In sintesi, il Papa cosa le ha detto?

«Ha incoraggiato me e tutti noi a essere il sale della terra lì a Gaza. In quella terra martoriata, dove Cristo stesso ha sofferto, è morto ed è risorto. E dove anche le sofferenze degli uomini e delle donne di oggi sono misteriosamente legate alla salvezza promessa da Cristo. Per me e per tutti noi è una grazia e una consolazione sapere che il Papa ha nel cuore le nostre vicende e prega per noi».

Lei cosa le ha raccontato?

«Non c’è stato bisogno di raccontare i fatti che tutti conoscono e di cui anche il Papa à ben al corrente. Lui già ci aveva mandato tempo fa un messaggio per esprimere la sua vicinanza, noi lo avevamo tradotto in arabo e fatto conoscere a tutta la comunità. Sono gesti che hanno un particolare effetto in momenti storici come quelli che stiamo vivendo, dove in certi posti del Medio Oriente sembra che la presenza stessa dei cristiani, dopo 2mila anni, possa venir meno».

Resta il fatto che, ancora una volta, Gaza è un cumulo di macerie.

«Abbiamo ancora una volta potuto vedere che nella guerra non ci sono vincitori, ma perdono sempre tutti. Presto o tardi, in un modo o nell’altro, da una parte e dall’altra tutti pagano il prezzo della violenza e dell’odio che la violenza partorisce».

È realistico credere che la tregua in corso possa reggere? E credere ancora in un futuro di pace, dopo quello che è successo?

«Noi speriamo che la tregua duri e siamo ancora convinti che la pace è possibile. Perché vediamo che tutti sono esausti della guerra. Ma la pace richiede apertura e disponibilità a rinunciare a qualche cosa. Soprattutto, la pace richiede giustizia. Finché non vengono garantite per tutti le condizioni elementari e basilari per vivere una vita degna, la pace è sempre a rischio».

Lei e l’altro sacerdote cattolico di Gaza siete stranieri. Potevate lasciare il Paese, e siete rimasti, insieme alle suore di Madre Teresa.
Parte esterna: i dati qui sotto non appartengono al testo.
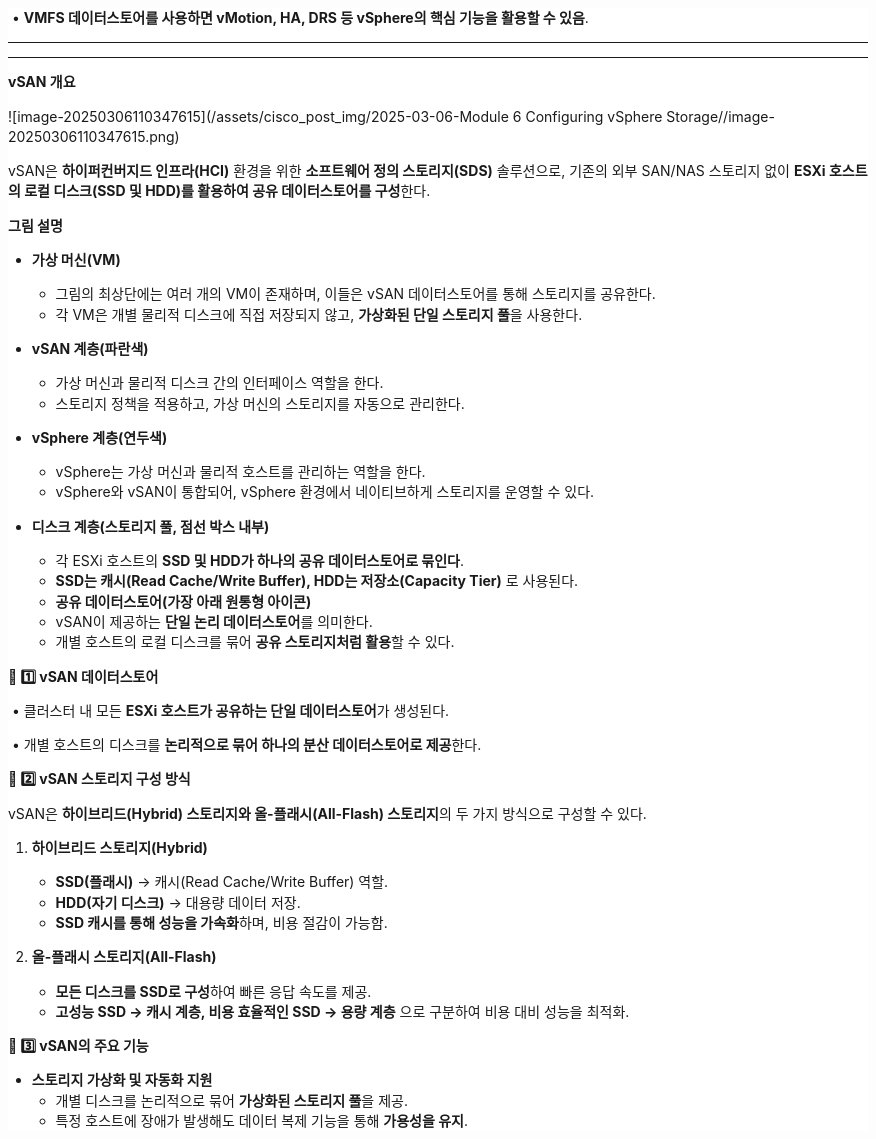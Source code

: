 ​	•	**VMFS 데이터스토어를 사용하면 vMotion, HA, DRS 등 vSphere의 핵심 기능을 활용할 수 있음**.



------

------

**vSAN 개요**

![image-20250306110347615](/assets/cisco_post_img/2025-03-06-Module 6 Configuring vSphere Storage//image-20250306110347615.png)

vSAN은 **하이퍼컨버지드 인프라(HCI)** 환경을 위한 **소프트웨어 정의 스토리지(SDS)** 솔루션으로, 기존의 외부 SAN/NAS 스토리지 없이 **ESXi 호스트의 로컬 디스크(SSD 및 HDD)를 활용하여 공유 데이터스토어를 구성**한다.

**그림 설명**

* **가상 머신(VM)**
  * 그림의 최상단에는 여러 개의 VM이 존재하며, 이들은 vSAN 데이터스토어를 통해 스토리지를 공유한다.
  * 각 VM은 개별 물리적 디스크에 직접 저장되지 않고, **가상화된 단일 스토리지 풀**을 사용한다.

* **vSAN 계층(파란색)**
  * 가상 머신과 물리적 디스크 간의 인터페이스 역할을 한다.
  * 스토리지 정책을 적용하고, 가상 머신의 스토리지를 자동으로 관리한다.

* **vSphere 계층(연두색)**
  * vSphere는 가상 머신과 물리적 호스트를 관리하는 역할을 한다.
  * vSphere와 vSAN이 통합되어, vSphere 환경에서 네이티브하게 스토리지를 운영할 수 있다.

* **디스크 계층(스토리지 풀, 점선 박스 내부)**
  * 각 ESXi 호스트의 **SSD 및 HDD가 하나의 공유 데이터스토어로 묶인다**.
  * **SSD는 캐시(Read Cache/Write Buffer), HDD는 저장소(Capacity Tier)** 로 사용된다.
  * **공유 데이터스토어(가장 아래 원통형 아이콘)**
  * vSAN이 제공하는 **단일 논리 데이터스토어**를 의미한다.
  * 개별 호스트의 로컬 디스크를 묶어 **공유 스토리지처럼 활용**할 수 있다.

**📌 1️⃣ vSAN 데이터스토어**

​	•	클러스터 내 모든 **ESXi 호스트가 공유하는 단일 데이터스토어**가 생성된다.

​	•	개별 호스트의 디스크를 **논리적으로 묶어 하나의 분산 데이터스토어로 제공**한다.

**📌 2️⃣ vSAN 스토리지 구성 방식**



vSAN은 **하이브리드(Hybrid) 스토리지와 올-플래시(All-Flash) 스토리지**의 두 가지 방식으로 구성할 수 있다.

1. **하이브리드 스토리지(Hybrid)**
   * **SSD(플래시)** → 캐시(Read Cache/Write Buffer) 역할.
   * **HDD(자기 디스크)** → 대용량 데이터 저장.
   * **SSD 캐시를 통해 성능을 가속화**하며, 비용 절감이 가능함.

2. **올-플래시 스토리지(All-Flash)**
   * **모든 디스크를 SSD로 구성**하여 빠른 응답 속도를 제공.
   * **고성능 SSD → 캐시 계층, 비용 효율적인 SSD → 용량 계층** 으로 구분하여 비용 대비 성능을 최적화.

**📌 3️⃣ vSAN의 주요 기능**

* **스토리지 가상화 및 자동화 지원**
  * 개별 디스크를 논리적으로 묶어 **가상화된 스토리지 풀**을 제공.
  * 특정 호스트에 장애가 발생해도 데이터 복제 기능을 통해 **가용성을 유지**.
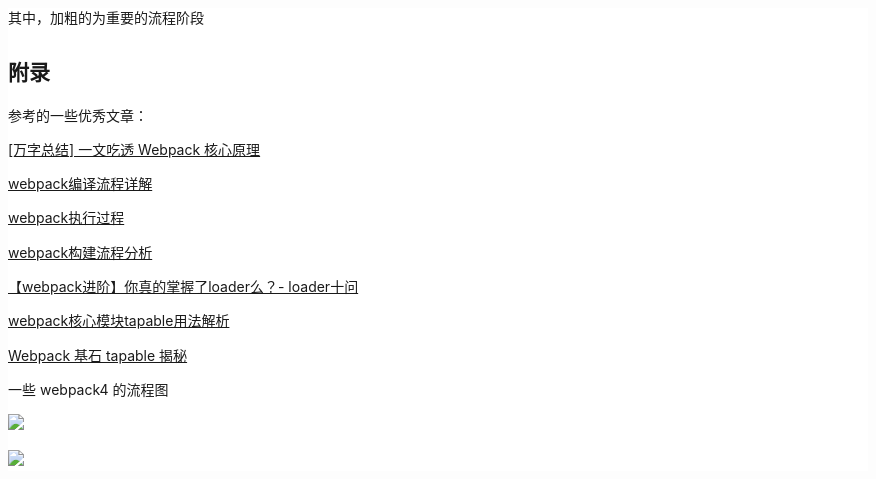 

其中，加粗的为重要的流程阶段



## 附录

参考的一些优秀文章：

[[万字总结] 一文吃透 Webpack 核心原理](https://juejin.cn/post/6949040393165996040)

[webpack编译流程详解](https://juejin.cn/post/6948950633814687758)

[webpack执行过程](https://www.cnblogs.com/pluslius/p/10271537.html)

[webpack构建流程分析](https://juejin.cn/post/6844904000169607175)

[【webpack进阶】你真的掌握了loader么？- loader十问](https://juejin.cn/post/6844903693070909447)

[webpack核心模块tapable用法解析](https://juejin.cn/post/6939794845053485093)

[Webpack 基石 tapable 揭秘](https://juejin.cn/post/6937829048332746788)



一些 webpack4 的流程图

![](./imgs/img5.png)



![](./imgs/img6.jpg)

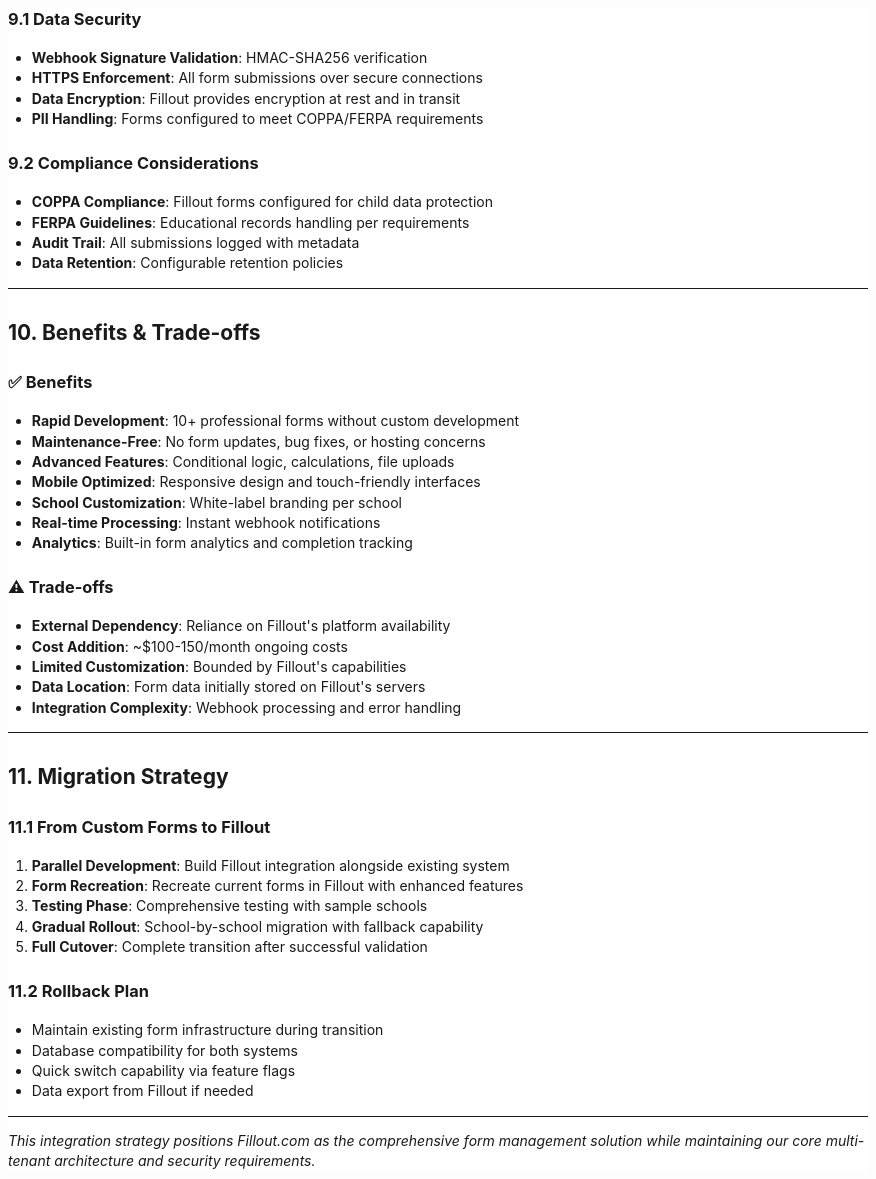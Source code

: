 ### 9.1 Data Security
- **Webhook Signature Validation**: HMAC-SHA256 verification
- **HTTPS Enforcement**: All form submissions over secure connections  
- **Data Encryption**: Fillout provides encryption at rest and in transit
- **PII Handling**: Forms configured to meet COPPA/FERPA requirements

### 9.2 Compliance Considerations
- **COPPA Compliance**: Fillout forms configured for child data protection
- **FERPA Guidelines**: Educational records handling per requirements
- **Audit Trail**: All submissions logged with metadata
- **Data Retention**: Configurable retention policies

---

## 10. Benefits & Trade-offs

### ✅ Benefits
- **Rapid Development**: 10+ professional forms without custom development
- **Maintenance-Free**: No form updates, bug fixes, or hosting concerns
- **Advanced Features**: Conditional logic, calculations, file uploads
- **Mobile Optimized**: Responsive design and touch-friendly interfaces
- **School Customization**: White-label branding per school
- **Real-time Processing**: Instant webhook notifications
- **Analytics**: Built-in form analytics and completion tracking

### ⚠️ Trade-offs
- **External Dependency**: Reliance on Fillout's platform availability
- **Cost Addition**: ~$100-150/month ongoing costs
- **Limited Customization**: Bounded by Fillout's capabilities
- **Data Location**: Form data initially stored on Fillout's servers
- **Integration Complexity**: Webhook processing and error handling

---

## 11. Migration Strategy

### 11.1 From Custom Forms to Fillout
1. **Parallel Development**: Build Fillout integration alongside existing system
2. **Form Recreation**: Recreate current forms in Fillout with enhanced features
3. **Testing Phase**: Comprehensive testing with sample schools
4. **Gradual Rollout**: School-by-school migration with fallback capability
5. **Full Cutover**: Complete transition after successful validation

### 11.2 Rollback Plan
- Maintain existing form infrastructure during transition
- Database compatibility for both systems
- Quick switch capability via feature flags
- Data export from Fillout if needed

---

*This integration strategy positions Fillout.com as the comprehensive form management solution while maintaining our core multi-tenant architecture and security requirements.*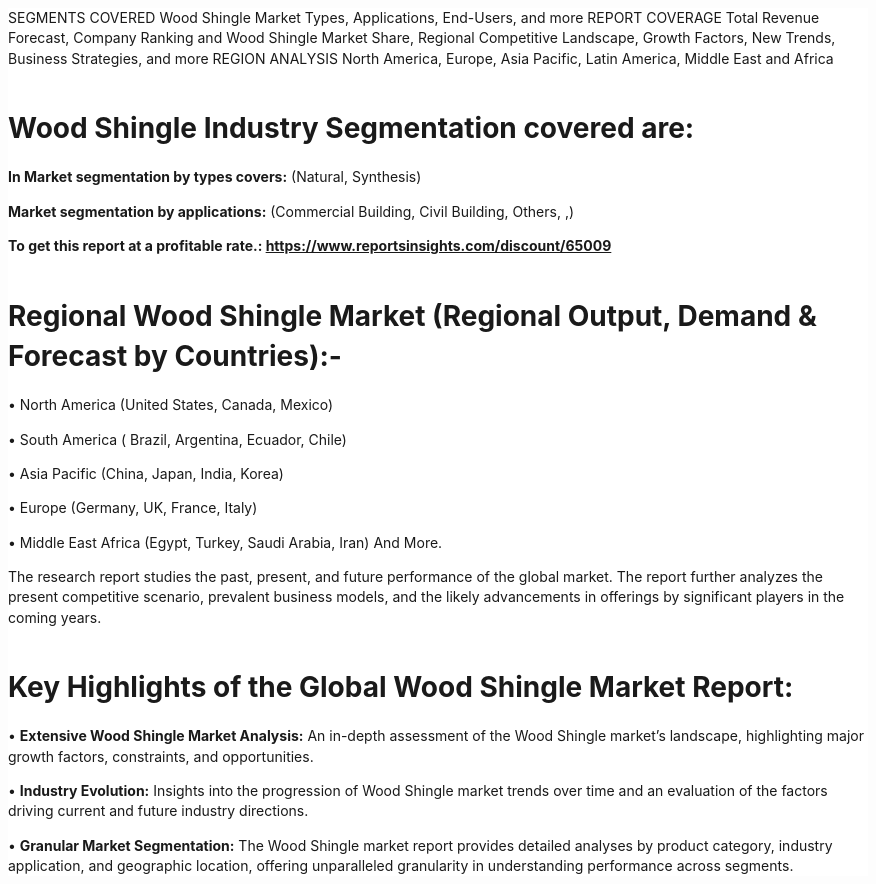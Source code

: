 <td>SEGMENTS COVERED</td>
<td>Wood Shingle Market Types, Applications, End-Users, and more</td>
</tr>
<tr>
<td>REPORT COVERAGE</td>
<td>Total Revenue Forecast, Company Ranking and Wood Shingle Market Share, Regional Competitive Landscape, Growth Factors, New Trends, Business Strategies, and more</td>
</tr>
<tr>
<td>REGION ANALYSIS</td>
<td>North America, Europe, Asia Pacific, Latin America, Middle East and Africa</td>
</tr>
</table>

# <strong>Wood Shingle Industry Segmentation covered are:</strong>

<strong>In Market segmentation by types covers:</Strong> (Natural, Synthesis)

<strong>Market segmentation by applications:</strong> (Commercial Building, Civil Building, Others, ,)

<strong>To get this report at a profitable rate.: <a href=https://www.reportsinsights.com/discount/65009>https://www.reportsinsights.com/discount/65009</a></strong></font>

# <strong>Regional Wood Shingle Market (Regional Output, Demand &amp; Forecast by Countries):-</strong>

• North America (United States, Canada, Mexico)

• South America ( Brazil, Argentina, Ecuador, Chile)

• Asia Pacific (China, Japan, India, Korea)

• Europe (Germany, UK, France, Italy)

• Middle East Africa (Egypt, Turkey, Saudi Arabia, Iran) And More.

The research report studies the past, present, and future performance of the global market. The report further analyzes the present competitive scenario, prevalent business models, and the likely advancements in offerings by significant players in the coming years.

# <strong>Key Highlights of the Global Wood Shingle Market Report:</strong>

• <strong>Extensive Wood Shingle Market Analysis:</strong> An in-depth assessment of the Wood Shingle market’s landscape, highlighting major growth factors, constraints, and opportunities.

• <strong>Industry Evolution:</strong> Insights into the progression of Wood Shingle market trends over time and an evaluation of the factors driving current and future industry directions.

• <strong>Granular Market Segmentation:</strong> The Wood Shingle market report provides detailed analyses by product category, industry application, and geographic location, offering unparalleled granularity in understanding performance across segments.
«Non facciamo niente di eroico. Nel dialogo coi nostri superiori abbiamo sempre avuto la massima libertà di decidere cosa fare, anche di andar via. Nessuno ci impone nulla. La nostra non è una scelta obbligata. Cerchiamo solo di vivere il Vangelo, dove è scritto anche che il pastore non abbandona il gregge quando c’è il pericolo, ma anzi è pronto a soffrire e dare la vita, come ha fatto Gesù per amore di ognuno di noi. Anche se il gregge è piccolo e inerme. Varrebbe la pena farlo anche solo per una sola persona. Così siamo rimasti insieme ai più disperati, a chi aveva perso tutto, anche i propri cari. Anche loro ce lo chiedevano, ci chiedevano di non lasciarli soli, di non andar via. Anche se noi non potevamo far altro che stare lì, e consolarli. I cristiani a Gaza su quasi 2 milioni di abitanti, sono meno di 1300. I cattolici sono solo 136.  E tra le vittime dei bombardamenti ci sono stati anche tre cristiani».

E i musulmani si sono accorti della vostra scelta di rimanere?

«Certo. Abbiamo aperto le nostre scuole e lì hanno trovato rifugio 1200 persone. In gran parte erano famiglie musulmane, che avevano perso tutto. In quei giorni, per tutti loro, la nostra piccola parrocchia è stata come un luogo di salvezza. Per questo abbiamo avuto riconoscimenti e attestazioni di stima anche dal governo locale».

E adesso? Cosa farete?

«Dobbiamo affrontare un dopoguerra difficile. Non so ancora come fare, non ho nessun piano. Si tratta di ricominciare da capo, un’altra volta. Valutando cosa fare passo dopo passo. La realtà stessa ci suggerirà come andare avanti. Di certo, il nostro compito sarà quello di curare le ferite. Consolando. Pregando che i cuori siano preso liberati dall’odio. E rendendo per sempre grazie ai tanti che in tutto il mondo ci sono stati vicini, ai tanti che hanno pregato per noi. A cominciare dai malati che offrivano le proprie sofferenze per noi di Gaza».